- [Source material]:
• • • •

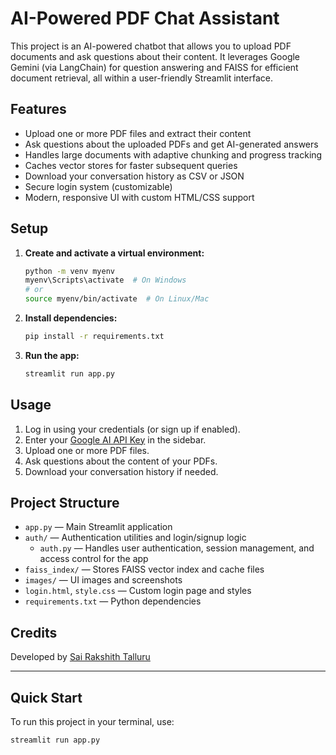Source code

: # AI-Powered PDF Chat Assistant

This project is an AI-powered chatbot that allows you to upload PDF documents and ask questions about their content. It leverages Google Gemini (via LangChain) for question answering and FAISS for efficient document retrieval, all within a user-friendly Streamlit interface.

## Features

- Upload one or more PDF files and extract their content
- Ask questions about the uploaded PDFs and get AI-generated answers
- Handles large documents with adaptive chunking and progress tracking
- Caches vector stores for faster subsequent queries
- Download your conversation history as CSV or JSON
- Secure login system (customizable)
- Modern, responsive UI with custom HTML/CSS support

## Setup

1. **Create and activate a virtual environment:**
    ```sh
    python -m venv myenv
    myenv\Scripts\activate  # On Windows
    # or
    source myenv/bin/activate  # On Linux/Mac
    ```

2. **Install dependencies:**
    ```sh
    pip install -r requirements.txt
    ```

3. **Run the app:**
    ```sh
    streamlit run app.py
    ```

## Usage

1. Log in using your credentials (or sign up if enabled).
2. Enter your [Google AI API Key](https://ai.google.dev/) in the sidebar.
3. Upload one or more PDF files.
4. Ask questions about the content of your PDFs.
5. Download your conversation history if needed.

## Project Structure

- `app.py` — Main Streamlit application
- `auth/` — Authentication utilities and login/signup logic
    - `auth.py` — Handles user authentication, session management, and access control for the app
- `faiss_index/` — Stores FAISS vector index and cache files
- `images/` — UI images and screenshots
- `login.html`, `style.css` — Custom login page and styles
- `requirements.txt` — Python dependencies

## Credits

Developed by [Sai Rakshith Talluru](https://www.linkedin.com/in/sairakshith-talluru-a69272265/)

---

## Quick Start

To run this project in your terminal, use:
```sh
streamlit run app.py
```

• • • •

- [Problem statement]: Output every record above exactly as written, but skip the pictures.

- [Expected output]:
Source code

: # AI-Powered PDF Chat Assistant

This project is an AI-powered chatbot that allows you to upload PDF documents and ask questions about their content. It leverages Google Gemini (via LangChain) for question answering and FAISS for efficient document retrieval, all within a user-friendly Streamlit interface.

## Features

- Upload one or more PDF files and extract their content
- Ask questions about the uploaded PDFs and get AI-generated answers
- Handles large documents with adaptive chunking and progress tracking
- Caches vector stores for faster subsequent queries
- Download your conversation history as CSV or JSON
- Secure login system (customizable)
- Modern, responsive UI with custom HTML/CSS support

## Setup

1. **Create and activate a virtual environment:**
    ```sh
    python -m venv myenv
    myenv\Scripts\activate  # On Windows
    # or
    source myenv/bin/activate  # On Linux/Mac
    ```

2. **Install dependencies:**
    ```sh
    pip install -r requirements.txt
    ```

3. **Run the app:**
    ```sh
    streamlit run app.py
    ```

## Usage

1. Log in using your credentials (or sign up if enabled).
2. Enter your [Google AI API Key](https://ai.google.dev/) in the sidebar.
3. Upload one or more PDF files.
4. Ask questions about the content of your PDFs.
5. Download your conversation history if needed.

## Project Structure

- `app.py` — Main Streamlit application
- `auth/` — Authentication utilities and login/signup logic
    - `auth.py` — Handles user authentication, session management, and access control for the app
- `faiss_index/` — Stores FAISS vector index and cache files
- `images/` — UI images and screenshots
- `login.html`, `style.css` — Custom login page and styles
- `requirements.txt` — Python dependencies

## Credits

Developed by [Sai Rakshith Talluru](https://www.linkedin.com/in/sairakshith-talluru-a69272265/)

---

## Quick Start

To run this project in your terminal, use:
```sh
streamlit run app.py
```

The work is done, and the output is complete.